Start by examining your motivations. When you share something with your child, ask yourself: “Is this for their benefit or mine?” When they disagree with you, notice if your first instinct is to convince them you’re right or to understand their perspective.
Parent child respect grows when children feel safe being themselves around you. That safety comes from knowing their thoughts and feelings matter, that mistakes won’t be met with shame, and that your love isn’t contingent on them making you feel good about yourself.
Licensed therapist Amanda Foster observes: “The parents who maintain the strongest relationships with their adult children are often the ones who did the hardest work on themselves. They recognized that raising children was as much about their own growth as their kids’.”
Remember that respect is never demanded or guilted into existence. It’s cultivated through years of consistent, thoughtful interactions where children feel valued for who they are, not what they provide for your emotional needs.
FAQs
How do I know if I’m emotionally dumping on my child?
Pay attention to how your child responds. Do they seem tense, change the subject, or try to fix your problems? These are signs they feel responsible for your emotional state.

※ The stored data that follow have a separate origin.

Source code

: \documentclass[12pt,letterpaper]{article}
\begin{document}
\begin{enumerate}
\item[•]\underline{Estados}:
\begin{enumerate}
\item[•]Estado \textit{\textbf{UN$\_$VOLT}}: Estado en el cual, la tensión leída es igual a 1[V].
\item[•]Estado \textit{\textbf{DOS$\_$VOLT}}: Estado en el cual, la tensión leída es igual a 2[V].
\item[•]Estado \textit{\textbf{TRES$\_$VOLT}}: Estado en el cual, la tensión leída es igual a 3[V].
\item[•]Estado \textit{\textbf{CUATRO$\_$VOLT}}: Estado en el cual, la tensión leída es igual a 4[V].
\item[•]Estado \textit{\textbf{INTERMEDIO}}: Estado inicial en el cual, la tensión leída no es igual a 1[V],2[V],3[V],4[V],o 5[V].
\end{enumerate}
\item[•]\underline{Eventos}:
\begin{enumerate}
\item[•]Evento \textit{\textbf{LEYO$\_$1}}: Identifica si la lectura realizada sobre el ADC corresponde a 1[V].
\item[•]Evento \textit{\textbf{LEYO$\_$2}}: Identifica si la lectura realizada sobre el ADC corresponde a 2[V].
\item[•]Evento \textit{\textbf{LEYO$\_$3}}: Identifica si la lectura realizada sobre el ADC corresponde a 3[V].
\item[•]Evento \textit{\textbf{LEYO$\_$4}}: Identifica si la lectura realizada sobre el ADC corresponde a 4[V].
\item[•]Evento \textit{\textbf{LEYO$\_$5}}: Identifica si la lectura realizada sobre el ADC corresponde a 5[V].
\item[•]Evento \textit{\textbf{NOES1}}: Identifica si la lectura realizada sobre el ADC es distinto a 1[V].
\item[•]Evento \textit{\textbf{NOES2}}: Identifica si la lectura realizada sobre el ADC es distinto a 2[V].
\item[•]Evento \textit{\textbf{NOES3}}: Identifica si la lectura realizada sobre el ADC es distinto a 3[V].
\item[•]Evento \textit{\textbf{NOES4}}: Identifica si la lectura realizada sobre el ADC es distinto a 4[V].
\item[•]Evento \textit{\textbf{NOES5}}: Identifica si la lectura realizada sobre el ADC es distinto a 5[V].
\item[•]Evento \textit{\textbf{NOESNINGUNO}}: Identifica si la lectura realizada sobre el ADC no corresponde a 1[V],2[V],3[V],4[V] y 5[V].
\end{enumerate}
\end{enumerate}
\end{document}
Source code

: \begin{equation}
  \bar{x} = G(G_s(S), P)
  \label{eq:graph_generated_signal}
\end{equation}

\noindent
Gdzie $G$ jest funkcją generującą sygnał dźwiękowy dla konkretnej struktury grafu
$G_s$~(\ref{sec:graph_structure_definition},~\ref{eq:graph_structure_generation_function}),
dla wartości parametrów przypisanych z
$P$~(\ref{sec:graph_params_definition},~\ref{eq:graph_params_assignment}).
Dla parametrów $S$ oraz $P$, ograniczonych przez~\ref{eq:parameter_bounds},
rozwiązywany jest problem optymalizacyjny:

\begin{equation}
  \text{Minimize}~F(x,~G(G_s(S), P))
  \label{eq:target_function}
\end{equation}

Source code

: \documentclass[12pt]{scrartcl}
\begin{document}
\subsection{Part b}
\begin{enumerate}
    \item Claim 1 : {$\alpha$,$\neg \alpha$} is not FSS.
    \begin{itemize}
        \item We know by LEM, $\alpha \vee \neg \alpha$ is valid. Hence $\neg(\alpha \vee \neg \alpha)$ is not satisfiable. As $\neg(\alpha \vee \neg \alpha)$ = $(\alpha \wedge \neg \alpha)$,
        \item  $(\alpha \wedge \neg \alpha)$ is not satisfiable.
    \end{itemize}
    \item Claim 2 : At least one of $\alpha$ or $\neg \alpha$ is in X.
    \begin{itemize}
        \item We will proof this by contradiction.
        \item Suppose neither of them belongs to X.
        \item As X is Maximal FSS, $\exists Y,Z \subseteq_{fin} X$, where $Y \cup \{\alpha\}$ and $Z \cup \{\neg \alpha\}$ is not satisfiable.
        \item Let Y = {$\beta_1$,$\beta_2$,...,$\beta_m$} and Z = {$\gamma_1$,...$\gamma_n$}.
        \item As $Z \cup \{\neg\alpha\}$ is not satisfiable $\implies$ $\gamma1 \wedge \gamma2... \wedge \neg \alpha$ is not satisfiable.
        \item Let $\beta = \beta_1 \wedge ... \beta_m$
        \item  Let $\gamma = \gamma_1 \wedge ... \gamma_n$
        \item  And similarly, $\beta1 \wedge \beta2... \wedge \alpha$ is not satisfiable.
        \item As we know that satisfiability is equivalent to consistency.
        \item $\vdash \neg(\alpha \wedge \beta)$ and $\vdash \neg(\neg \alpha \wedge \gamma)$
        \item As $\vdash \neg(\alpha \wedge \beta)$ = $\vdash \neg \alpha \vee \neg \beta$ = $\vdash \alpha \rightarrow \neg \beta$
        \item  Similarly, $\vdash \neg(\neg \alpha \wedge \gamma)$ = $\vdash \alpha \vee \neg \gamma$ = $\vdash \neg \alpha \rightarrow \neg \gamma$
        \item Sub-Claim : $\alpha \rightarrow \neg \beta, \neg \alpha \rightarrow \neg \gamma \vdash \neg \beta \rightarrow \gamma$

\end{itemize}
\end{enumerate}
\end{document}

Is it too late to change if my kids are already adults?
It’s never too late. Start by acknowledging past patterns and making different choices going forward. Many adult children appreciate when parents take responsibility and make genuine changes.
How can I support my child without making everything about me?
Ask open-ended questions about their experience and resist the urge to immediately share your own similar story. Let them finish completely before responding.
What if my child seems to prefer my ex-spouse or other relatives?
This often happens when those people provide emotional safety without the baggage. Focus on changing your own behavior rather than competing for affection.
Should I apologize for past mistakes even if my child hasn’t brought them up?
Yes, if you recognize patterns that may have hurt them. A sincere apology without expecting forgiveness can open doors to healing.
How do I manage my own emotions without burdening my children?
Develop a support system of peers, consider therapy, and practice self-care strategies. Your emotional wellbeing is your responsibility, not your child’s.